First of all, judging by the way you express yourself, both on the OP and the comments, you seem to be quite agitated by the situation. Before you do anything, you need to find a way to calm down and try to think straight. Don't take any rash decisions, in the heat of the moment. As others have also eluded to, it might have detrimental and unexpected effects down the road. That's step 1.
Then let's unpack the situation, you are in a lab where there is some research is carried out. On this one project you feel you have more hands on experience on a field/method than the PI. The fact that your PI trusts your knowledge and brings you in is a very positive sign. Second positive sign, I believe, that you are in a lab where expertise is shared and people contribute to each other's projects. I have worked in intellectual isolation long enough to appreciate how valuable that is. Try to reflect on that a bit, that's step 2.

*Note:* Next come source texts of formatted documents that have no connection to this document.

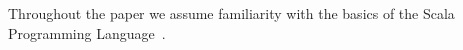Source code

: 
Throughout the paper we assume familiarity with the basics of the Scala
Programming Language~\autocite{odersky_scala_2004}.
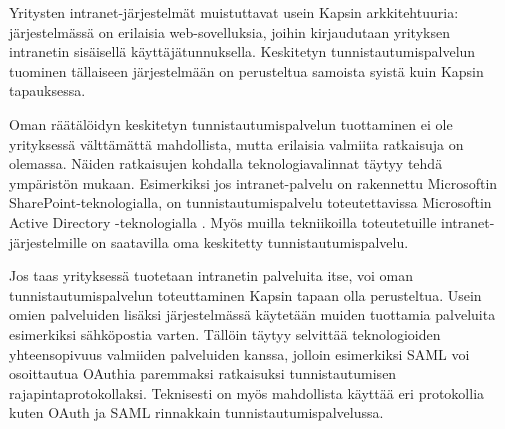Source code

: Yritysten intranet-järjestelmät muistuttavat usein Kapsin arkkitehtuuria: järjestelmässä on erilaisia web-sovelluksia, joihin kirjaudutaan yrityksen intranetin sisäisellä käyttäjätunnuksella. Keskitetyn tunnistautumispalvelun tuominen tällaiseen järjestelmään on perusteltua samoista syistä kuin Kapsin tapauksessa.

Oman räätälöidyn keskitetyn tunnistautumispalvelun tuottaminen ei ole yrityksessä välttämättä mahdollista, mutta erilaisia valmiita ratkaisuja on olemassa. Näiden ratkaisujen kohdalla teknologiavalinnat täytyy tehdä ympäristön mukaan. Esimerkiksi jos intranet-palvelu on rakennettu Microsoftin SharePoint-teknologialla, on tunnistautumispalvelu toteutettavissa Microsoftin Active Directory -teknologialla \cite{sharepoint}. Myös muilla tekniikoilla toteutetuille intranet-järjestelmille on saatavilla oma keskitetty tunnistautumispalvelu.

Jos taas yrityksessä tuotetaan intranetin palveluita itse, voi oman tunnistautumispalvelun toteuttaminen Kapsin tapaan olla perusteltua. Usein omien palveluiden lisäksi järjestelmässä käytetään muiden tuottamia palveluita esimerkiksi sähköpostia varten. Tällöin täytyy selvittää teknologioiden yhteensopivuus valmiiden palveluiden kanssa, jolloin esimerkiksi SAML voi osoittautua OAuthia paremmaksi ratkaisuksi tunnistautumisen rajapintaprotokollaksi. Teknisesti on myös mahdollista käyttää eri protokollia kuten OAuth ja SAML rinnakkain tunnistautumispalvelussa.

I think your frustration is justified. However, it is not uncommon that situations like these happen. What counts as authorship varies ALOT between labs, and even among the research groups at the same place. That is just a fact. It's a bit of the culture that the PI fosters (or allows) within the group. Also, don't even question on why the PI is on the paper, that jsut is the case, s/he pays for all of you, and has likely contributed to writing the paper. You might disagree with it, but it simply is the case. I think it would be fair to say many users here at AC.SE have experienced one or more cases like this.
Once you have calmed down, what can you do? The way I see it, you have two options:
Accept the situation and commit to the existing culture. Again, you don't need to agree with it, you just need to get through. Play the game with the rules others are playing, if you want to keep playing. Next time you get called in for your expertise, establish the mode of collaboration as the first thing, before you commit. Otherwise, learn as much as you can, get your projects done and move on. Next place you go to, you can (and likely will) pay more attention to these kind of things.
If the situation really doesn't sit well with you and you don't think you can work effectively in that place anymore (in other words if the bridges are burned from your end) then you can certainly complain and "fight". I think you can make a case, but my guess is that nothing will really change with respect to this paper. But you might seriously hurt your position in your group. If being right is the most important thing for you, then surely whatever we/your PI/head of the dept will say won't make it better.
This reminds me about that silly joke, if you are in a fight with your spouse you can be either right or happy, both not both. Choose what matters most for you, and go that way. There will be consequences either way, I feel.